* _TASK STATEMENT_
Find the word "Python" in the data below and copy each line that holds it.

[EXCERPTED RECORDS Boundary: Start]

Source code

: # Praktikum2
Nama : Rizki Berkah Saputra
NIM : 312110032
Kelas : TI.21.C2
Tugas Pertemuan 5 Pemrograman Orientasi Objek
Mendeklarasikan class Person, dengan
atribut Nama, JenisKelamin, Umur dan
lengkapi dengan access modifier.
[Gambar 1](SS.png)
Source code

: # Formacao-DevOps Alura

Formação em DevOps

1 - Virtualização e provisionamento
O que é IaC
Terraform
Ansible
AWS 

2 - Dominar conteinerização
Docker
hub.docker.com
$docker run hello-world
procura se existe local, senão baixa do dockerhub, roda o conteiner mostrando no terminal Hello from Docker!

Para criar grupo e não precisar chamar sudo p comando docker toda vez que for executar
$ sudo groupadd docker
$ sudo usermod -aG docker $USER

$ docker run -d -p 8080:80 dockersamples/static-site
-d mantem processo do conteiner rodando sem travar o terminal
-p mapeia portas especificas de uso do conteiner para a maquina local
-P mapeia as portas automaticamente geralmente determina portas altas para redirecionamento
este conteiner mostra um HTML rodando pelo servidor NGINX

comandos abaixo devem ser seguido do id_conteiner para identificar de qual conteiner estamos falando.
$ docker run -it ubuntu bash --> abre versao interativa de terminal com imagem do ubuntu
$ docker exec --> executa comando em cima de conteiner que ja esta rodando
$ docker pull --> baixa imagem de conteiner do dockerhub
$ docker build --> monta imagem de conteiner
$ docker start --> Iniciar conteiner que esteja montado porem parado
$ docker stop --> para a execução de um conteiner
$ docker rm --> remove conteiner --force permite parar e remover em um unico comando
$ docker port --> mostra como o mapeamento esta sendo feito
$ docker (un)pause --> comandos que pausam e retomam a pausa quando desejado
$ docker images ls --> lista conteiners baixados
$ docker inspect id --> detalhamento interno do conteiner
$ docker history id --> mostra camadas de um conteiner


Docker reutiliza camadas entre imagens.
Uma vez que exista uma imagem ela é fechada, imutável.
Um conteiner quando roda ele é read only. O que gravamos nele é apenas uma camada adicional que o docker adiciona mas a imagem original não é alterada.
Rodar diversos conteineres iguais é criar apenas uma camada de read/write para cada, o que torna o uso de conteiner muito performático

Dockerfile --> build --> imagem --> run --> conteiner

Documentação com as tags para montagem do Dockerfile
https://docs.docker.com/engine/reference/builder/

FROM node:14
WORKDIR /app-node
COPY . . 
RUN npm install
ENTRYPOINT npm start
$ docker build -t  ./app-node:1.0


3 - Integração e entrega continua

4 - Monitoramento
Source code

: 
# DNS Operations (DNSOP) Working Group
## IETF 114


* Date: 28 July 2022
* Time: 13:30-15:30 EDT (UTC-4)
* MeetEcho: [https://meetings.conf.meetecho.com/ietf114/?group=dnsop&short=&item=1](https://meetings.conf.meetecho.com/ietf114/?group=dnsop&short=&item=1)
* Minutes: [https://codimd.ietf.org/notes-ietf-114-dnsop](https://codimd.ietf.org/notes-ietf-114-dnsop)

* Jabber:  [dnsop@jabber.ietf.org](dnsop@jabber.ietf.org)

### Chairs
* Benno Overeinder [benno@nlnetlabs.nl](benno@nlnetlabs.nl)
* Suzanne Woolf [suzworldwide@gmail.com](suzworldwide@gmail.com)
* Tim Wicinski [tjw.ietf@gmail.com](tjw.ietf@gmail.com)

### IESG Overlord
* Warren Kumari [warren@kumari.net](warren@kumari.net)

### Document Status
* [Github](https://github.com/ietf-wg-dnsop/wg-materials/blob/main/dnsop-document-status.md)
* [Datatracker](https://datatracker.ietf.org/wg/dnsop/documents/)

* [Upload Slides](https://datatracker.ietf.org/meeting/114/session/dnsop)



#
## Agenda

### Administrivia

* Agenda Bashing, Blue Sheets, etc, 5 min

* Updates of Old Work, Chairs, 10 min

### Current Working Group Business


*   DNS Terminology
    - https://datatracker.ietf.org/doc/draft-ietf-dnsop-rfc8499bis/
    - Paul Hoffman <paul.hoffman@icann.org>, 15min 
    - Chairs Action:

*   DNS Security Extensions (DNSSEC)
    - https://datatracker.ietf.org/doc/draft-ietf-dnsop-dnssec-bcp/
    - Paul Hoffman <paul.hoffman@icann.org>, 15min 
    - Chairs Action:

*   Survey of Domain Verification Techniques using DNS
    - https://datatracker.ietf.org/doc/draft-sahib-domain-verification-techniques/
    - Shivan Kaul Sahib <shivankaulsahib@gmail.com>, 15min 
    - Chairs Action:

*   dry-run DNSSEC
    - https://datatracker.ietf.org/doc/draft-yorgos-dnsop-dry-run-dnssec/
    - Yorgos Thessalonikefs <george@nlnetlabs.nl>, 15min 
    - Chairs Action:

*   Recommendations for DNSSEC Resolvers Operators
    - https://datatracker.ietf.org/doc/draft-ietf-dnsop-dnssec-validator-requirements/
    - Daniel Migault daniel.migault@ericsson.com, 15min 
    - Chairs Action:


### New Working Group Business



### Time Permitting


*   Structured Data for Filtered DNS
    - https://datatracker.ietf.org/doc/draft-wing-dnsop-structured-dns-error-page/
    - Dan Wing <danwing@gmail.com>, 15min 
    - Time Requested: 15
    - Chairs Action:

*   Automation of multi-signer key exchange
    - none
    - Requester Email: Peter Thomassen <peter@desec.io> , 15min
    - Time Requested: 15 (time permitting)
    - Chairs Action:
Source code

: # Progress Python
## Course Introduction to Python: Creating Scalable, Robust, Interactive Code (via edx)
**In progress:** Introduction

[EXCERPTED RECORDS Boundary: End]

* _RESULT FOR THIS TASK_
: # Progress Python
## Course Introduction to Python: Creating Scalable, Robust, Interactive Code (via edx)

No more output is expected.